### Data for this exercise

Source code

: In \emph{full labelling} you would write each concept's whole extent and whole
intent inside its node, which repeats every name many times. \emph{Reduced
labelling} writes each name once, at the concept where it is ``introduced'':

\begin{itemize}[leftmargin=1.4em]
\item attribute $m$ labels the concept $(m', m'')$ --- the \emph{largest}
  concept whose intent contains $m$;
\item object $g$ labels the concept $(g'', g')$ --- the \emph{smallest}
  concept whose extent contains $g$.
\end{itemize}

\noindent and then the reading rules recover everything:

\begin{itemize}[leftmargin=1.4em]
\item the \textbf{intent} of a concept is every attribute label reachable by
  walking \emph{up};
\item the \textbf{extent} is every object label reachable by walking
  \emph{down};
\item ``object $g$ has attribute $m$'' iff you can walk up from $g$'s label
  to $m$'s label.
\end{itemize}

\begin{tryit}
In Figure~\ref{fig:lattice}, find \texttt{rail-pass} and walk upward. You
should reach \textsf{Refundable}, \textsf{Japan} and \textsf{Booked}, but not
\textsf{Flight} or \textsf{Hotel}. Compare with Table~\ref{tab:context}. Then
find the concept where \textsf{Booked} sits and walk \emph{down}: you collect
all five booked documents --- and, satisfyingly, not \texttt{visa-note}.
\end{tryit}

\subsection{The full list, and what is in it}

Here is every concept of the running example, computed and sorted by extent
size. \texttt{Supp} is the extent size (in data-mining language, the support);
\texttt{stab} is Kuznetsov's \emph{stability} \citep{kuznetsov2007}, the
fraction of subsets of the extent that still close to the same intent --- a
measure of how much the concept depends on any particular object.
...
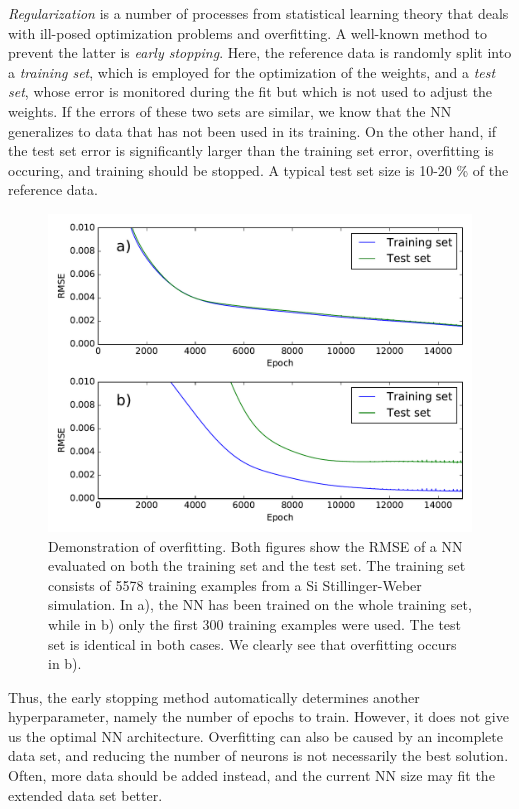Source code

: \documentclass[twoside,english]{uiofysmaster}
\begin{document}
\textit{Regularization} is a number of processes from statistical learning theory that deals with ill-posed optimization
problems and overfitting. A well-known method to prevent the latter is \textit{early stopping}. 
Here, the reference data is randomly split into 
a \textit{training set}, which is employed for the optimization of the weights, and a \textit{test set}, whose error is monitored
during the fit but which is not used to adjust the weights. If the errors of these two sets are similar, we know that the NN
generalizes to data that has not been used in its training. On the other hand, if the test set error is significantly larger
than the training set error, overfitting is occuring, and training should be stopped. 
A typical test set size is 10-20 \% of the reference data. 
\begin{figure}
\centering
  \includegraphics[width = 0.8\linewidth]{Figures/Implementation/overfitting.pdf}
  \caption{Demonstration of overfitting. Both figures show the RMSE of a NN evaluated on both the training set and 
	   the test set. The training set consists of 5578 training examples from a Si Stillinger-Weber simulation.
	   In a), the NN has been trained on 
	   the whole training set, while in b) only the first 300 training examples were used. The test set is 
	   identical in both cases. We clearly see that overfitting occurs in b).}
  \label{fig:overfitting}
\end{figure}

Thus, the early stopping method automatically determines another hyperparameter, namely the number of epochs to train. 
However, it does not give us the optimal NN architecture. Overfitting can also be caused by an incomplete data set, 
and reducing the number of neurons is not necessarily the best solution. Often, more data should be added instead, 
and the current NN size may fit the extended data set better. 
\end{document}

### What you need to do
Within the listing above, extract exactly the lines from the line with "language, the support);" to the line with "measure of how", the two named lines included, and no others.

### Task solution
size. \texttt{Supp} is the extent size (in data-mining language, the support);
\texttt{stab} is Kuznetsov's \emph{stability} \citep{kuznetsov2007}, the
fraction of subsets of the extent that still close to the same intent --- a
measure of how much the concept depends on any particular object.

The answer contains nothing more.